This blog, the eleventh in the series, features the chapter written by Vonnie Sandlan, former National Union of Students Scotland President, on Scotland’s performance in widening participation.

Scotland the Brave?

Vonnie Sandlan

I want us to determine now that a child born today in one of our most deprived communities will, by the time he or she leaves school, have the same chance of going to university as a child born in one of our least deprived communities.

With these words on 26 November 2014, Scotland’s First Minister, Nicola Sturgeon, acknowledged Scotland’s historically unenviable record on access to university for those from the poorest communities. This social injustice had been highlighted over many years by the National Union of Students in Scotland. The First Minister convened the Commission on Widening Access (CoWA), chaired by renowned educationalist Dame Ruth Silver.

The Commission’s remit was extensive:

  • to produce an evidence-based report which synthesised existing evidence on barriers, which included robust targets which would drive further and faster progress on widening access;
  • to identify work in this area which had measurable impact and which was scaleable; and
  • to identify the data required to monitor progress.

Data, it turns out, are the weakest link, and much of the meaningful information available has to be drawn from multiple sector organisations. In order to define widening access and to ensure any actions to make access to education more equitable and fairer have impact, CoWA made robust recommendations about tracking learners from early years and about how data is collected, shared, analysed and published. The Commission’s final report is clear, concise and worth reading.

Figure 1 is taken from the most recent UCAS End of Cycle Report and starkly demonstrates the entry rates to university of 18- year olds, by the Scottish Index of Multiple Deprivation (SIMD).


This analysis was published after both CoWA’s interim report and their final report entitled A Blueprint for Fairness, and it is easy to see where the causes for concern came from. UCAS figures show that, in 2016, university applicants from the 20 per cent least deprived areas of Scotland were four times more likely to secure a university place than those from the 20 per cent most deprived areas. This is, of course, a sector average: the statistics are stark when refined to look only at the most selective universities.

Although there has been a significant shift in entry to university from the most deprived areas in Scotland in the last 10 years, these figures still pale in comparison to the university entry rates of those from the least deprived areas, as Figure 1 so clearly demonstrates. The statistics do not lie, but do they tell the whole story?

UCAS data cover applicants for university entry, but Scotland has a strong tradition of higher education delivery in colleges – a tradition not replicated to the same extent in the rest of the UK. This alters the true higher education participation landscape, not only in the number of students undertaking higher education study, but also in terms of the students’ backgrounds. In order to see the reality of higher education participation in Scotland, and indeed over the period in which widening access initiatives have been active, it is imperative to look at other data sources that include college participation.

Figure 2 uses data from the Student Awards Agency Scotland and shows which students claim student support by the type of institution that they study in.

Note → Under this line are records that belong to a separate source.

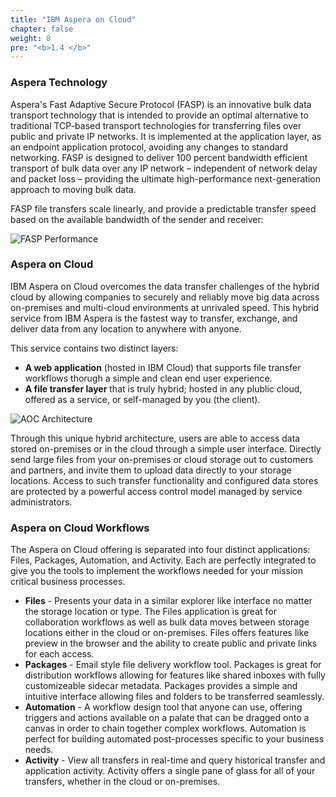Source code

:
 ```yaml
---
title: "IBM Aspera on Cloud"
chapter: false
weight: 8
pre: "<b>1.4 </b>"
---
```


### Aspera Technology

Aspera's Fast Adaptive Secure Protocol (FASP) is an innovative bulk data transport technology that is intended to provide an optimal alternative to traditional TCP-based transport technologies for transferring files over public and private IP networks. It is implemented at the application layer, as an endpoint application protocol, avoiding any changes to standard networking. FASP is designed to deliver 100 percent bandwidth efficient transport of bulk data over any IP network – independent of network delay and packet loss – providing the ultimate high-performance next-generation approach to moving bulk data.

FASP file transfers scale linearly, and provide a predictable transfer speed based on the available bandwidth of the sender and receiver:

![FASP Performance](/images/aspera/fasp_performance.png)

### Aspera on Cloud

IBM Aspera on Cloud overcomes the data transfer challenges of the hybrid cloud by allowing companies to securely and reliably move big data across on-premises and multi-cloud environments at unrivaled speed. This hybrid service from IBM Aspera is the fastest way to transfer, exchange, and deliver data from any location to anywhere with anyone.

This service contains two distinct layers:
* <b>A web application</b> (hosted in IBM Cloud) that supports file transfer workflows thorugh a simple and clean end user experience.
* <b>A file transfer layer</b> that is truly hybrid; hosted in any plublic cloud, offered as a service, or self-managed by you (the client).

![AOC Architecture](/images/aspera/aoc_architecture.png)

Through this unique hybrid architecture, users are able to access data stored on-premises or in the cloud through a simple user interface.  Directly send large files from your on-premises or cloud storage out to customers and partners, and invite them to upload data directly to your storage locations. Access to such transfer functionality and configured data stores are protected by a powerful access control model managed by service administrators. 

### Aspera on Cloud Workflows

The Aspera on Cloud offering is separated into four distinct applications: Files, Packages, Automation, and Activity.  Each are perfectly integrated to give you the tools to implement the workflows needed for your mission critical business processes.
* <b>Files</b> - Presents your data in a similar explorer like interface no matter the storage location or type.  The Files application is great for collaboration workflows as well as bulk data moves between storage locations either in the cloud or on-premises.  Files offers features like preview in the browser and the ability to create public and private links for each access.
* <b>Packages</b> - Email style file delivery workflow tool.  Packages is great for distribution workflows allowing for features like shared inboxes with fully customizeable sidecar metadata.  Packages provides a simple and intuitive interface allowing files and folders to be transferred seamlessly.
* <b>Automation</b> - A workflow design tool that anyone can use, offering triggers and actions available on a palate that can be dragged onto a canvas in order to chain together complex workflows.  Automation is perfect for building automated post-processes specific to your business needs.
* <b>Activity</b> - View all transfers in real-time and query historical transfer and application activity.  Activity offers a single pane of glass for all of your transfers, whether in the cloud or on-premises.



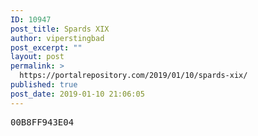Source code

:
 ```yaml
---
ID: 10947
post_title: Spards XIX
author: viperstingbad
post_excerpt: ""
layout: post
permalink: >
  https://portalrepository.com/2019/01/10/spards-xix/
published: true
post_date: 2019-01-10 21:06:05
---
```

<pre>00B8FF943E04</pre>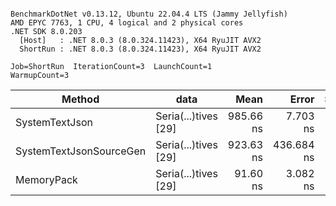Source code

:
 ```

BenchmarkDotNet v0.13.12, Ubuntu 22.04.4 LTS (Jammy Jellyfish)
AMD EPYC 7763, 1 CPU, 4 logical and 2 physical cores
.NET SDK 8.0.203
  [Host]   : .NET 8.0.3 (8.0.324.11423), X64 RyuJIT AVX2
  ShortRun : .NET 8.0.3 (8.0.324.11423), X64 RyuJIT AVX2

Job=ShortRun  IterationCount=3  LaunchCount=1  
WarmupCount=3  

```
| Method                  | data                 | Mean      | Error      | StdDev    | Min       | Max       | Gen0   | Allocated |
|------------------------ |--------------------- |----------:|-----------:|----------:|----------:|----------:|-------:|----------:|
| SystemTextJson          | Seria(...)tives [29] | 985.66 ns |   7.703 ns |  0.422 ns | 985.36 ns | 986.15 ns | 0.0038 |     464 B |
| SystemTextJsonSourceGen | Seria(...)tives [29] | 923.63 ns | 436.684 ns | 23.936 ns | 907.09 ns | 951.08 ns | 0.0067 |     568 B |
| MemoryPack              | Seria(...)tives [29] |  91.60 ns |   3.082 ns |  0.169 ns |  91.50 ns |  91.79 ns | 0.0014 |     120 B |
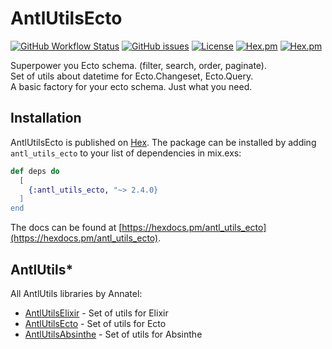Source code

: # AntlUtilsEcto

[![GitHub Workflow Status](https://img.shields.io/github/workflow/status/annatel/antl_utils_ecto/CI?cacheSeconds=3600&style=flat-square)](https://github.com/annatel/antl_utils_ecto/actions) [![GitHub issues](https://img.shields.io/github/issues-raw/annatel/antl_utils_ecto?style=flat-square&cacheSeconds=3600)](https://github.com/annatel/antl_utils_ecto/issues) [![License](https://img.shields.io/badge/license-MIT-brightgreen.svg?cacheSeconds=3600?style=flat-square)](http://opensource.org/licenses/MIT) [![Hex.pm](https://img.shields.io/hexpm/v/antl_utils_ecto?style=flat-square)](https://hex.pm/packages/antl_utils_ecto) [![Hex.pm](https://img.shields.io/hexpm/dt/antl_utils_ecto?style=flat-square)](https://hex.pm/packages/antl_utils_ecto)

Superpower you Ecto schema. (filter, search, order, paginate).  
Set of utils about datetime for Ecto.Changeset, Ecto.Query.  
A basic factory for your ecto schema. Just what you need.  

## Installation

AntlUtilsEcto is published on [Hex](https://hex.pm/packages/antl_utils_ecto).
The package can be installed by adding `antl_utils_ecto` to your list of dependencies in mix.exs:

```elixir
def deps do
  [
    {:antl_utils_ecto, "~> 2.4.0}
  ]
end
```

The docs can be found at [https://hexdocs.pm/antl_utils_ecto](https://hexdocs.pm/antl_utils_ecto).

## AntlUtils\*

All AntlUtils libraries by Annatel:

- [AntlUtilsElixir](https://github.com/annatel/antl_utils_elixir) - Set of utils for Elixir
- [AntlUtilsEcto](https://github.com/annatel/antl_utils_ecto) - Set of utils for Ecto
- [AntlUtilsAbsinthe](https://github.com/annatel/antl_utils_absinthe) - Set of utils for Absinthe
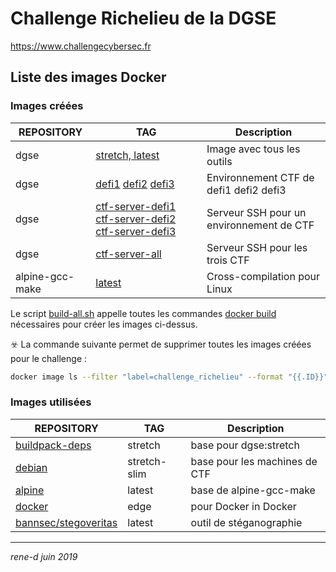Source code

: # Challenge Richelieu de la DGSE

https://www.challengecybersec.fr

## Liste des images Docker

### Images créées

REPOSITORY | TAG | Description
---------- | --- | -----------
dgse            | [stretch, latest](stretch/Dockerfile)         | Image avec tous les outils
dgse            | [defi1](ctf/Dockerfile) [defi2](ctf/Dockerfile) [defi3](ctf/Dockerfile)                      | Environnement CTF de defi1 defi2 defi3
dgse            | [ctf-server-defi1](ctf-server/Dockerfile) [ctf-server-defi2](ctf-server/Dockerfile) [ctf-server-defi3](ctf-server/Dockerfile)     | Serveur SSH pour un environnement de CTF
dgse            | [ctf-server-all](ctf-server/Dockerfile-all)   | Serveur SSH pour les trois CTF
alpine-gcc-make | [latest](gcc-make/Dockerfile)                 | Cross-compilation pour Linux

Le script [build-all.sh](build-all.sh) appelle toutes les commandes [docker build](https://docs.docker.com/engine/reference/commandline/build/) nécessaires pour créer les images ci-dessus.

☣️ La commande suivante permet de supprimer toutes les images créées pour le challenge :

```bash
docker image ls --filter "label=challenge_richelieu" --format "{{.ID}}" --no-trunc | xargs docker rmi
```

### Images utilisées

REPOSITORY | TAG | Description
---------- | --- | -----------
[buildpack-deps](https://hub.docker.com/_/buildpack-deps/)  | stretch       | base pour dgse:stretch
[debian](https://hub.docker.com/_/debian/)                  | stretch-slim  | base pour les machines de CTF
[alpine](https://hub.docker.com/_/alpine/)                  | latest        | base de alpine-gcc-make
[docker](https://hub.docker.com/_/docker/)                  | edge          | pour Docker in Docker
[bannsec/stegoveritas](https://hub.docker.com/r/bannsec/stegoveritas) | latest | outil de stéganographie

---
*rene-d juin 2019*
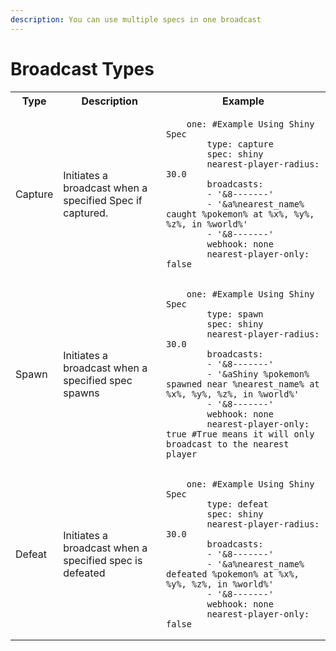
 ```yaml
---
description: You can use multiple specs in one broadcast
---
```


# Broadcast Types

<table>
<tr>
<th>Type</th>
<th>Description</th>
<th>Example</th>
</tr>
<tr>
<td>Capture</td>
<td>Initiates a broadcast when a specified Spec if captured.</td>
<td><pre><code>    one: #Example Using Shiny Spec 
        type: capture 
        spec: shiny 
        nearest-player-radius: 30.0 
        broadcasts: 
        - '&#x26;8-------' 
        - '&#x26;a%nearest_name% caught %pokemon% at %x%, %y%, %z%, in %world%' 
        - '&#x26;8-------' 
        webhook: none 
        nearest-player-only: false 
</code></pre></td>
</tr>
<tr>
<td>Spawn</td>
<td>Initiates a broadcast when a specified spec spawns</td>
<td><pre><code>    one: #Example Using Shiny Spec 
        type: spawn 
        spec: shiny 
        nearest-player-radius: 30.0 
        broadcasts: 
        - '&#x26;8-------' 
        - '&#x26;aShiny %pokemon% spawned near %nearest_name% at %x%, %y%, %z%, in %world%' 
        - '&#x26;8-------' 
        webhook: none 
        nearest-player-only: true #True means it will only broadcast to the nearest player 
</code></pre></td>
</tr>
<tr>
<td>Defeat</td>
<td>Initiates a broadcast when a specified spec is defeated</td>
<td><pre><code>    one: #Example Using Shiny Spec 
        type: defeat 
        spec: shiny 
        nearest-player-radius: 30.0 
        broadcasts: 
        - '&#x26;8-------' 
        - '&#x26;a%nearest_name% defeated %pokemon% at %x%, %y%, %z%, in %world%' 
        - '&#x26;8-------' 
        webhook: none 
        nearest-player-only: false 
</code></pre></td>
</tr>
</table>
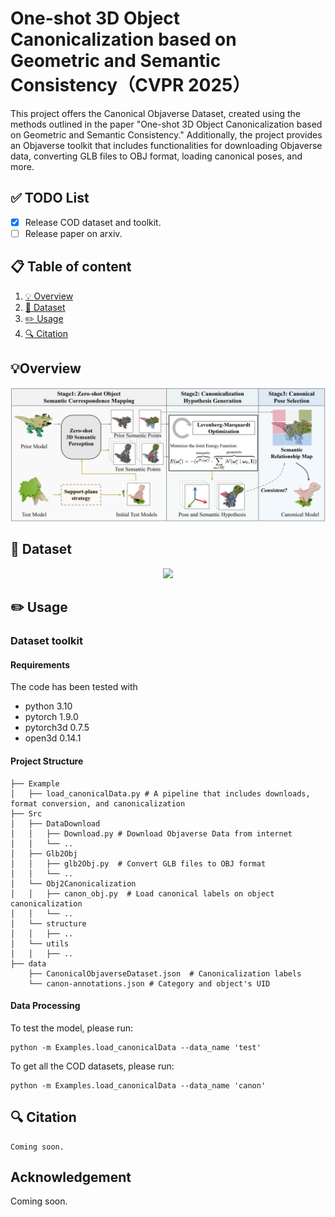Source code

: # One-shot 3D Object Canonicalization based on Geometric and Semantic Consistency（CVPR 2025）
This project offers the Canonical Objaverse Dataset, created using the methods outlined in the paper "One-shot 3D Object Canonicalization based on Geometric and Semantic Consistency." Additionally, the project provides an Objaverse toolkit that includes functionalities for downloading Objaverse data, converting GLB files to OBJ format, loading canonical poses, and more.



## ✅ TODO List

 - [x] Release COD dataset and toolkit.
 - [ ] Release paper on arxiv.

 ## 📋 Table of content
 1. [💡 Overview](#1)
 2. [📖 Dataset](#2)
 3. [✏️ Usage](#3)
 4.  [🔍 Citation](#4)

 ## 💡Overview <a name="1"></a> 
<p align="center">
    <img src="./images/method.png" width="750"/> <br />
    <em> 
    </em>
</p>

## 📖 Dataset <a name="2"></a> 
<p align="center">
    <img src="./images/dataset.png" width="750"/> <br />
    <em> 
    </em>
</p>

## ✏️ Usage <a name="3"></a> 
### Dataset toolkit <a name="31"></a> 
#### Requirements
The code has been tested with
- python 3.10
- pytorch 1.9.0
- pytorch3d 0.7.5
- open3d 0.14.1

#### Project Structure
```
├── Example
│   ├── load_canonicalData.py # A pipeline that includes downloads, format conversion, and canonicalization
├── Src
│   ├── DataDownload
│   │   ├── Download.py # Download Objaverse Data from internet
│   │   └── ..
│   ├── Glb2Obj
│   │   ├── glb2Obj.py  # Convert GLB files to OBJ format
│   │   └── ..
│   └── Obj2Canonicalization
│   │   ├── canon_obj.py  # Load canonical labels on object canonicalization
│   │   └── ..
│   └── structure
│   │   ├── ..
│   └── utils
│   │   ├── ..
├── data
    ├── CanonicalObjaverseDataset.json  # Canonicalization labels
    └── canon-annotations.json # Category and object's UID
```

#### Data Processing
To test the model, please run:

```
python -m Examples.load_canonicalData --data_name 'test' 
```

To get all the COD datasets, please run:

```
python -m Examples.load_canonicalData --data_name 'canon' 
```

## 🔍 Citation <a name="4"></a> 

```
Coming soon.
```

## Acknowledgement
Coming soon.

When just over 22 per cent of all higher education students for the academic year 2015/16 were enrolled in a college, it is clear that in Scotland’s world-class education system, colleges are truly ‘the little engine who could’. To break that data down further we can turn to the analysis from the Scottish Funding Council in Figure 3 which demonstrates that, when it comes to getting students from deprived backgrounds into higher education, colleges have been progressing Scotland’s widening access ambition for years. Students from the 10 per cent, 20 per cent and 40 per cent most deprived areas have been consistently over-represented in colleges.

These charts together paint a memorable picture of class division in Scottish higher education, with colleges seemingly better equipped to serve students from the poorest areas. Although the proportion of students from the 40 per cent most deprived areas studying in post-1992 universities compares favourably to the ancient universities, it remains the college sector that most effectively brings higher education into the heart of communities in areas of multiple deprivation.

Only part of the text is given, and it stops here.